# Term Frequency–Inverse Document Frequency

[Download relevant files here](https://melaniewalsh.org/TF-IDF.zip) or run `git pull` from command line in the "Intro-Cultural-Analytics-Notebooks" directory

In this lesson, we're going to learn about a text analysis method called **term frequency–inverse document frequency** (tf–idf). This method will help us identify the most unique words in a document from a given corpus. 

>term = word <br>
>document = text (or chunk of a text) <br>
>corpus = collection of texts <br>

# Why is tf–idf Useful?

tf–idf is a very useful and commonly used text analysis method. Why?

Let's say we wanted to find out the most interesting or meaningful words in each of the 14 short stories in *Lost in the City*, a short story collection by Edward P. Jones.

We could calculate the most *frequent* words in each story. But stop words like "the" or "and" would be the most frequent words for every single story. We could remove the stop words, but the most frequent words still wouldn't be very interesting. They would be the same or similar for every short story: "said," "man," "woman," "day."

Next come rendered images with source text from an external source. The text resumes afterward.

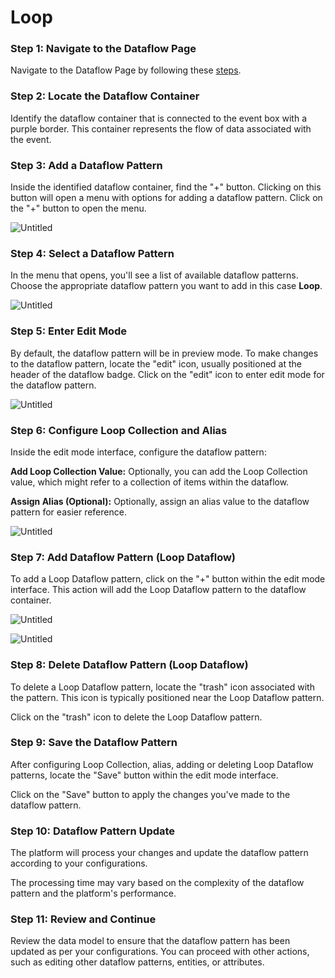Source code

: # Loop

### Step 1: Navigate to the Dataflow Page

Navigate to the Dataflow Page by following these [steps](../../Naviage%20to%20Dataflow%20Page%2039d9ed3529a94178bf063c9f7ef0bc96.md).

### **Step 2: Locate the Dataflow Container**

Identify the dataflow container that is connected to the event box with a purple border. This container represents the flow of data associated with the event.

### **Step 3: Add a Dataflow Pattern**

Inside the identified dataflow container, find the "+" button. Clicking on this button will open a menu with options for adding a dataflow pattern. Click on the "+" button to open the menu.

![Untitled](Loop%206c4bcf48fb1d44e693a191e5aabc2b67/Untitled.png)

### **Step 4: Select a Dataflow Pattern**

In the menu that opens, you'll see a list of available dataflow patterns. Choose the appropriate dataflow pattern you want to add in this case **Loop**.

![Untitled](Loop%206c4bcf48fb1d44e693a191e5aabc2b67/Untitled%201.png)

### **Step 5: Enter Edit Mode**

By default, the dataflow pattern will be in preview mode. To make changes to the dataflow pattern, locate the "edit" icon, usually positioned at the header of the dataflow badge. Click on the "edit" icon to enter edit mode for the dataflow pattern.

![Untitled](Loop%206c4bcf48fb1d44e693a191e5aabc2b67/Untitled%202.png)

### **Step 6: Configure Loop Collection and Alias**

Inside the edit mode interface, configure the dataflow pattern:

**Add Loop Collection Value:** Optionally, you can add the Loop Collection value, which might refer to a collection of items within the dataflow.

**Assign Alias (Optional):** Optionally, assign an alias value to the dataflow pattern for easier reference.

![Untitled](Loop%206c4bcf48fb1d44e693a191e5aabc2b67/Untitled%203.png)

### **Step 7: Add Dataflow Pattern (Loop Dataflow)**

To add a Loop Dataflow pattern, click on the "+" button within the edit mode interface. This action will add the Loop Dataflow pattern to the dataflow container.

![Untitled](Loop%206c4bcf48fb1d44e693a191e5aabc2b67/Untitled%204.png)

![Untitled](Loop%206c4bcf48fb1d44e693a191e5aabc2b67/Untitled%205.png)

### **Step 8: Delete Dataflow Pattern (Loop Dataflow)**

To delete a Loop Dataflow pattern, locate the "trash" icon associated with the pattern. This icon is typically positioned near the Loop Dataflow pattern.

Click on the "trash" icon to delete the Loop Dataflow pattern.

### **Step 9: Save the Dataflow Pattern**

After configuring Loop Collection, alias, adding or deleting Loop Dataflow patterns, locate the "Save" button within the edit mode interface.

Click on the "Save" button to apply the changes you've made to the dataflow pattern.

### **Step 10: Dataflow Pattern Update**

The platform will process your changes and update the dataflow pattern according to your configurations.

The processing time may vary based on the complexity of the dataflow pattern and the platform's performance.

### **Step 11: Review and Continue**

Review the data model to ensure that the dataflow pattern has been updated as per your configurations. You can proceed with other actions, such as editing other dataflow patterns, entities, or attributes.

Tf–idf can help remedy these problems. That's because tf–idf calculates a uniqueness score for every word based on how many times the word appears in an individual text **as well as** how many times that word appears *in all the other texts in the corpus*. By taking into consideration the entire short story collection, tf–idf helps to identify words that are unique to a given story (i.e., they don't appear very often in the other stories).

# The Basic Math

> `term_frequency * inverse_document_frequency`

There are more than a few ways to calculate tf–idf scores. Understanding the minute details of tf–idf math is not our primary goal, but it's helpful to understand what's happening in broad strokes. Let's walk through one possible tf–idf formula with one example.
 
## Breaking Down the Formula

For this version of the formula, `term_frequency` equals the number of times a word appears in one of *Lost in the City*'s short stories...

> `term_frequency = number of times a given word appears in story or text`

`inverse_document_frequency` equals the total number of short stories  divided by the number of short stories that contain the given word...

> `total_number_of_documents / number_of_documents_with_term`

...the result of which we're going to take the logarithm of and then add 1

> `inverse_document_frequency = log(total_number_of_documents / number_of_documents_with_term) + 1`

Do you see how if we flipped the fraction — making it `number_of_documents_with_term /  total_number_of_documents`— that would just be "document frequency"? By inverting this fraction, however, we get "inverse document frequency."

## The Formula in Action

**"said" vs "pigeons"**

Using this formula, we're going to calculate and compare the tf–idf scores for the word "said" and the word "pigeons" in "The Girl Who Raised Pigeons," the first short story in *Lost in the City*.

We need the log() function for our calculation, so we're going to import it from the `math` package.

In [6]:
from math import log

**"said"**

In [7]:
total_number_of_documents = 14 #total number of short stories in *Lost in the City*
number_of_documents_with_term = 13 #number of short stories the contain the word "said"

In [8]:
term_frequency = 47 #number of times "said" appears in "The Girl Who Raised Pigeons"
inverse_document_frequency = log(total_number_of_documents / number_of_documents_with_term) + 1

In [None]:
term_frequency * inverse_document_frequency

**"pigeons"**

In [10]:
total_number_of_documents = 14 #total number of short stories in *Lost in the City*
number_of_documents_with_term = 2 #number of short stories the contain the word "pigeons"

In [11]:
term_frequency = 30 #number of times "pigeons" appears in "The Girl Who Raised Pigeons"
inverse_document_frequency = log(total_number_of_documents / number_of_documents_with_term) + 1

In [None]:
term_frequency * inverse_document_frequency

**tf–idf Scores**

"said" = 50.48<br>
"pigeons" = 88.38

Though the word "said" appears 47 times in "The Girl Who Raised Pigeons" and the word "pigeons" only appears 30 times, "pigeons" has a higher tf–idf score than "said" because it's a rarer word. The word "pigeons" appears in 2 of 14 stories, while "said" appears in 13 of 14 stories, almost all of them.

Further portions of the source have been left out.